Il Comitato contro il mercato ittico: non si usi la Blue Economy come scudo
Essere tra i comparti blue economy più rilevanti d'Italia non giustifica la costruzione del nuovo mercato ittico in via Sinistra del Porto perché la graduatoria stilata dal Rapporto Nazionale sull'Economia del Mare non prende in esame la sola filiera della pesca all'ingrosso ma anche il peso dei servizi di alloggio e ristorazione. E sono proprio questi a spingere Rimini al quinto posto in Italia. A dirlo è il comitato di Via Sinistra del Porto commentando la nota con cui il comune collegava l'importante risultato ottenuto a livello nazionale con il proseguimento dell'iter per il nuovo Centro Servizi Polivalente per la pesca. "La Blue Economy è un ecosistema trasversale – che spazia dalla cantieristica alla ricerca, dal turismo sostenibile alla logistica – e non può essere usata come scudo ideologico per coprire scelte localizzative profondamente errate" scrive il Comitato. Secondo i residenti di via Sinistra del Porto la scelta di insediare una struttura logistica pesante in un comparto urbano delicato è "sconcertante". Il sito prescelto presenterebbe infatti una serie di criticità come l'aumento, definito insostenibile, di mezzi pesanti in un area già satura e con un'unica via di accesso e uscita. C'è poi il fatto che la zona è classificata dalla pianificazione regionale come allagabile e quindi "deliberare la copertura con cemento e asfalto di una zona a rischio idrogeologico è un atto di plateale incoerenza" dice il comitato.
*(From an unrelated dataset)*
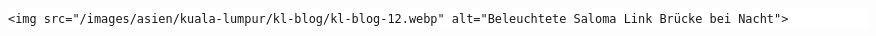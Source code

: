  	<img src="/images/asien/kuala-lumpur/kl-blog/kl-blog-12.webp" alt="Beleuchtete Saloma Link Brücke bei Nacht">
</figure>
I cittadini invitano l'Assessora alla Transizione Ecologica e alla Blue Economy Anna Montini a dichiarare l'area incompatibile con il progetto, suggerendo di individuare siti alternativi in zone industriali o retroportuali adeguate. E per avvalorare la possibilità di un cambio di rotta, il Comitato cita esempi europei come Valencia, Lione e Monaco di Baviera dove progetti infrastrutturali sono stati fermati o riconvertiti in parchi urbani per favorire la resilienza climatica.
"Se il mercato ittico è strategico – e nessuno nega l'importanza della filiera – l'amministrazione ha il dovere di individuare soluzioni alternative in siti adeguati, non nel cuore di un quartiere urbano abitato" conclude il Comitato.